▶ Aim of the task
Starting with the line that contains "## Further notes" and stopping after the line that contains "The Campaign metadata", copy the entries below exactly. Include nothing else.

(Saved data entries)
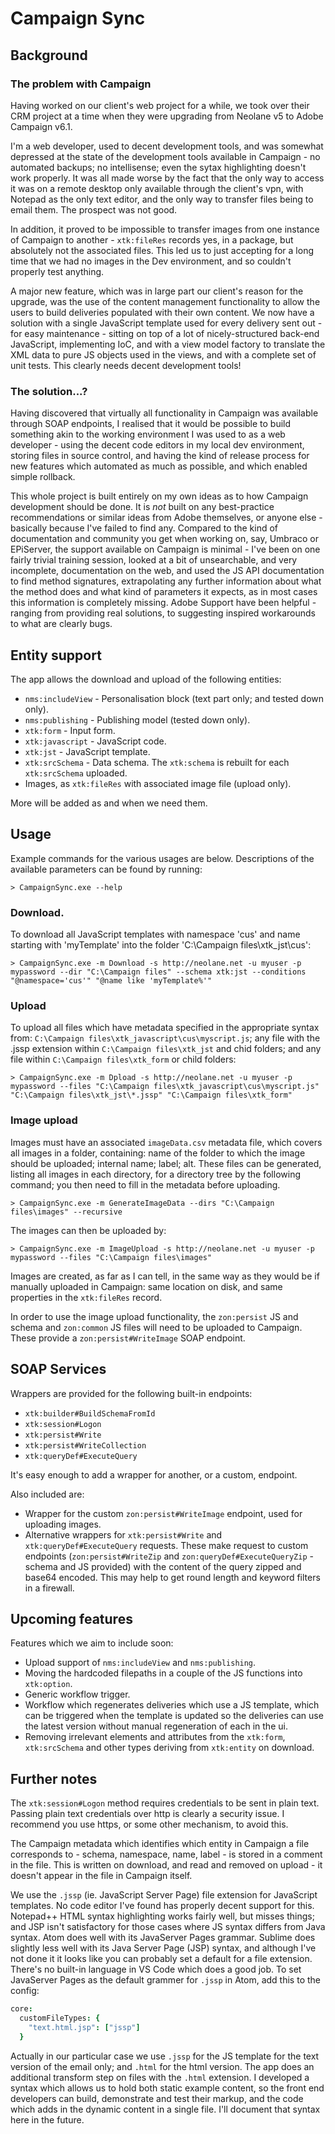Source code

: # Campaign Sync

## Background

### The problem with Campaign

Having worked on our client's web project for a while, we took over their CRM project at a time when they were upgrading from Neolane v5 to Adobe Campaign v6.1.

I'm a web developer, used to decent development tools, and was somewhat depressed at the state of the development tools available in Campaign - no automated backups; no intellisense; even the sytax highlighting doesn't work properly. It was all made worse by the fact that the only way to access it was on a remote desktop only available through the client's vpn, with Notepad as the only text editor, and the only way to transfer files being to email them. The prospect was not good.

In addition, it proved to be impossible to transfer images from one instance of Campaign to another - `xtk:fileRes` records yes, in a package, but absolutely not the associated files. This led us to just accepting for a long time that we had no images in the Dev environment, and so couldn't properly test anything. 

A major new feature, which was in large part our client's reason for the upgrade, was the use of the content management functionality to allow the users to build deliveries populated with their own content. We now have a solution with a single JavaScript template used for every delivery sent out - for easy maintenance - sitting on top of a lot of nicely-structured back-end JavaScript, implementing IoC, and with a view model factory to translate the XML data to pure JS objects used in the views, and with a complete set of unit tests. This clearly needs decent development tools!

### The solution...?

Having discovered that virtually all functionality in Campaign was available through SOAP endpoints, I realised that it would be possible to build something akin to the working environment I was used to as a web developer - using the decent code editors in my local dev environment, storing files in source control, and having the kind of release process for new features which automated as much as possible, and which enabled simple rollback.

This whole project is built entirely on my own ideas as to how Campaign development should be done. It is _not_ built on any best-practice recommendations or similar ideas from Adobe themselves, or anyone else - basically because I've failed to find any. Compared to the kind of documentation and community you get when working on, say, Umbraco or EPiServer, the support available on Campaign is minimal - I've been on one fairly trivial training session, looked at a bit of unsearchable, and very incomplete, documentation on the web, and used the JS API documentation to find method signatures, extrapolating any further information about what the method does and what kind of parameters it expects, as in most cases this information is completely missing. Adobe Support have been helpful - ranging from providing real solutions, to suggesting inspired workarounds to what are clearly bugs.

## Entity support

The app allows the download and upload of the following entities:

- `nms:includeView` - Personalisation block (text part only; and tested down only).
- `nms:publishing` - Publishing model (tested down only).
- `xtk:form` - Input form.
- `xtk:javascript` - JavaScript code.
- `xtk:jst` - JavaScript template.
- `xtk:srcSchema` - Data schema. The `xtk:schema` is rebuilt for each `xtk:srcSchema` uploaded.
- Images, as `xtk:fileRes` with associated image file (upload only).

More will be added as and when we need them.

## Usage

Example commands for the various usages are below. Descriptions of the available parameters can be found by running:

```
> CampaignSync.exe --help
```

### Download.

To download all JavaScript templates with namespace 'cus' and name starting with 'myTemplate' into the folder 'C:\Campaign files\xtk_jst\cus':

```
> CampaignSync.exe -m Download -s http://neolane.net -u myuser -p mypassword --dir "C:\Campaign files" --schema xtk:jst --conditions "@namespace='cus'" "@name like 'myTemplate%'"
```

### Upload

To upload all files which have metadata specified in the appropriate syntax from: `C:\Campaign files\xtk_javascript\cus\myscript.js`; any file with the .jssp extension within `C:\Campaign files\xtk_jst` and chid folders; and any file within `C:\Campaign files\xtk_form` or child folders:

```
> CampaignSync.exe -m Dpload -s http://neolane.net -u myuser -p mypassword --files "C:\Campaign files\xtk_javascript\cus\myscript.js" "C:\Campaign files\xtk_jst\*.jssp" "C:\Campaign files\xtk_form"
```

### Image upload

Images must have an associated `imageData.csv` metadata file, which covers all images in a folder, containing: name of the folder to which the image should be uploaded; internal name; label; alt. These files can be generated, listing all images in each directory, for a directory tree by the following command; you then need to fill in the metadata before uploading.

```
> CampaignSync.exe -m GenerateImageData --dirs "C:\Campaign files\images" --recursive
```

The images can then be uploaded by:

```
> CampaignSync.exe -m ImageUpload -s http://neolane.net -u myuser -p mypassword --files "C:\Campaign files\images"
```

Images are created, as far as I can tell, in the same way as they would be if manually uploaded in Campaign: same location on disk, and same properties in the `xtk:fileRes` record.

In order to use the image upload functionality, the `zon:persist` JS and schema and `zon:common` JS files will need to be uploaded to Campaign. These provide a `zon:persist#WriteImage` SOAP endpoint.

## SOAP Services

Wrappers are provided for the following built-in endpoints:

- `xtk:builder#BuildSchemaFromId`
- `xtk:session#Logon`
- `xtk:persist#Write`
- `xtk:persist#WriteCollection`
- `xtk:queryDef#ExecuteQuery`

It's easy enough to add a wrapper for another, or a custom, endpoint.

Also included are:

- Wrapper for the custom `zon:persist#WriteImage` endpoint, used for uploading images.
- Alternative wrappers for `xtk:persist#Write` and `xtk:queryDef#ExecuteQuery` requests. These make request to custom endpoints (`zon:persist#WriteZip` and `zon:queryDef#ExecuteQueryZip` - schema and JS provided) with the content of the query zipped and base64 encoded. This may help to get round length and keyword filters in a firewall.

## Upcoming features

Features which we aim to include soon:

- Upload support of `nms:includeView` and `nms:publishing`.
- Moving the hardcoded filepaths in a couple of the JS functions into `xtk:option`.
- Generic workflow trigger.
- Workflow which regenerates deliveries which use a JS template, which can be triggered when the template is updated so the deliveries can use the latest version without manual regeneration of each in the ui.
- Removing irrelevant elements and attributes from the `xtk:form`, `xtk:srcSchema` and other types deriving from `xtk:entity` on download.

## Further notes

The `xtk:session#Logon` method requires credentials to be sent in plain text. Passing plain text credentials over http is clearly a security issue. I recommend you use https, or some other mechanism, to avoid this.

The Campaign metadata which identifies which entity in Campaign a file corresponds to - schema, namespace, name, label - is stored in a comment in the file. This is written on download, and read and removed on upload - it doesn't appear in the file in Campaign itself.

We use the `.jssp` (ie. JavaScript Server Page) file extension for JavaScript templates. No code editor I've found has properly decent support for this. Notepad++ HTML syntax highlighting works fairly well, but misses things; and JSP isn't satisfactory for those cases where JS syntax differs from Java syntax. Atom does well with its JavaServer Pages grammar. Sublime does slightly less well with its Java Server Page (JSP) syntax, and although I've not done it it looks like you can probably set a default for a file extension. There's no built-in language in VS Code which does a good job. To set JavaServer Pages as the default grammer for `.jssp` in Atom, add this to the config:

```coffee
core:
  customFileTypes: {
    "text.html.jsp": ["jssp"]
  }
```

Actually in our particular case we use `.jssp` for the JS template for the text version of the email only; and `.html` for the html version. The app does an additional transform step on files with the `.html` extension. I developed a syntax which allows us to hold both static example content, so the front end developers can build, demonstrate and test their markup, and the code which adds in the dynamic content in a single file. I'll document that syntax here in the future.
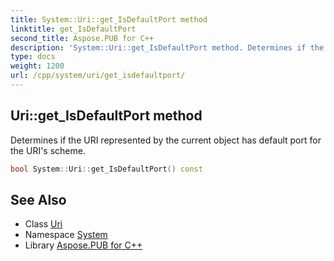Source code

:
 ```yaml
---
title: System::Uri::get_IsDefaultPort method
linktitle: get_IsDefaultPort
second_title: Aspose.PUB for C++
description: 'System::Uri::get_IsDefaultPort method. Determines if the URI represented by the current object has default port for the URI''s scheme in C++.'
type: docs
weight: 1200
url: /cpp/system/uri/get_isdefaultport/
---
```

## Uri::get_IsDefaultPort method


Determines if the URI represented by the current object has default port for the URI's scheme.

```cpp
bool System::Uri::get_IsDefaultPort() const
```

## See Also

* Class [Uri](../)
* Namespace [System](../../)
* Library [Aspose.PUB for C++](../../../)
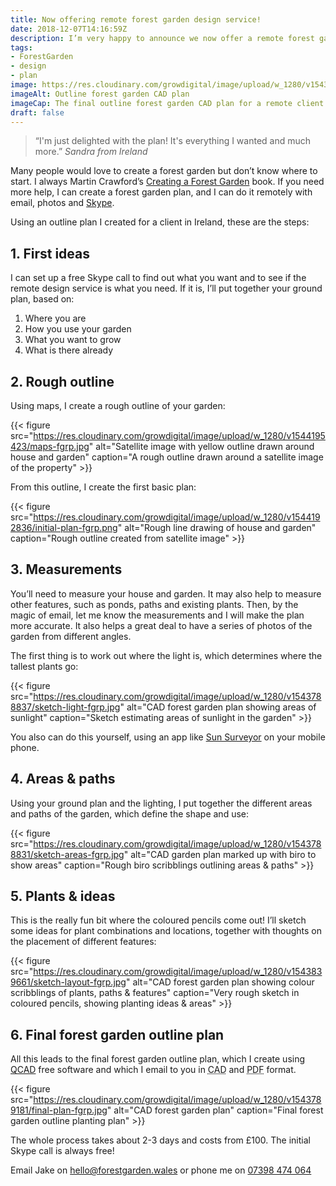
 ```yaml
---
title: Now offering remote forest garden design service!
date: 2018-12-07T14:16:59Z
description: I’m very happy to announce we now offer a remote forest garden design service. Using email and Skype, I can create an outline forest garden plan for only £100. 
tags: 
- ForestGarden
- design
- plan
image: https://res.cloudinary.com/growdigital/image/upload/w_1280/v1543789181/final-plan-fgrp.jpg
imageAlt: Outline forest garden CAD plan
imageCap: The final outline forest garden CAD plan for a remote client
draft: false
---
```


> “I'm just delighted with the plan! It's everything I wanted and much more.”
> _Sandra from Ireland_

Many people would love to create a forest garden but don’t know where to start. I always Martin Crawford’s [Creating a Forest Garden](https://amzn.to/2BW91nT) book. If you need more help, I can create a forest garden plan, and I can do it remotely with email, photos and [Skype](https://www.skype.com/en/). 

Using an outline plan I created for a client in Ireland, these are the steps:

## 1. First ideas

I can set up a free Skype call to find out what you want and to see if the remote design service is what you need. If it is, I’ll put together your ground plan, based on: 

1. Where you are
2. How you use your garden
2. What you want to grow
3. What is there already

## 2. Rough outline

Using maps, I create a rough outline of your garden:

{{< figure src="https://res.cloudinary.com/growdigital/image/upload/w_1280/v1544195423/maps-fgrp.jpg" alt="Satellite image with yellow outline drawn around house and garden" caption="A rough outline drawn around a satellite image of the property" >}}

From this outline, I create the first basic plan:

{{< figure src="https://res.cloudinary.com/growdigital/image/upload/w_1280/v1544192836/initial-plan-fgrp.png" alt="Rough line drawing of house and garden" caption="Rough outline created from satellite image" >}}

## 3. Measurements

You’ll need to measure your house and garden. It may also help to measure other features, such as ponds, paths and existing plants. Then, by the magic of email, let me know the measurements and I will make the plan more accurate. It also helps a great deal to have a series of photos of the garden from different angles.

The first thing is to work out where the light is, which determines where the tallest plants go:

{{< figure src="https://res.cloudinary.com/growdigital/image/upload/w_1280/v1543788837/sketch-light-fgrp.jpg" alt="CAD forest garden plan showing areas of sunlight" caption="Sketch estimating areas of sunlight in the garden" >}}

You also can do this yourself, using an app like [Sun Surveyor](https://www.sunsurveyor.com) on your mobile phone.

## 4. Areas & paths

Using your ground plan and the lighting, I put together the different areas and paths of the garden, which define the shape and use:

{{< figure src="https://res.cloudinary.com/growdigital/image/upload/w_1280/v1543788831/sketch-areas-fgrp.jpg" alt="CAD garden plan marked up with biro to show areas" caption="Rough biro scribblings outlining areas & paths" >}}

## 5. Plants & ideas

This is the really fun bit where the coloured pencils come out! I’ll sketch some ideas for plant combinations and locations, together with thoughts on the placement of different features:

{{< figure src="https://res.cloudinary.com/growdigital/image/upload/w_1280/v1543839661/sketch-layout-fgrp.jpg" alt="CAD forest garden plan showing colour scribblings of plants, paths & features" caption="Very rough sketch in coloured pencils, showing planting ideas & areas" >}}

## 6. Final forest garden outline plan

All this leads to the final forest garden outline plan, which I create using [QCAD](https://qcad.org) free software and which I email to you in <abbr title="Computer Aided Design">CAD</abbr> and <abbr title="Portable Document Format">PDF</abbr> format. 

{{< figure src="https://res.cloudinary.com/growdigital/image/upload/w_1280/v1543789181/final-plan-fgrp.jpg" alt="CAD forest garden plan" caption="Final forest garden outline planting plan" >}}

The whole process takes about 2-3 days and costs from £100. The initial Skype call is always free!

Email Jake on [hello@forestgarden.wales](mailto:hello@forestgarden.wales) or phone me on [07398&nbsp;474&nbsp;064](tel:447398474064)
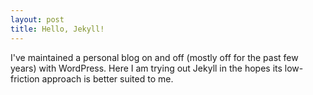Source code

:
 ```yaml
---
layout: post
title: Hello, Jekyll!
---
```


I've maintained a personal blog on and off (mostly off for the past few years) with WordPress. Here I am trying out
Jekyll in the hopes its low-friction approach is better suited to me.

▶ Solution for this problem
## Further notes

The `xtk:session#Logon` method requires credentials to be sent in plain text. Passing plain text credentials over http is clearly a security issue. I recommend you use https, or some other mechanism, to avoid this.

The Campaign metadata which identifies which entity in Campaign a file corresponds to - schema, namespace, name, label - is stored in a comment in the file. This is written on download, and read and removed on upload - it doesn't appear in the file in Campaign itself.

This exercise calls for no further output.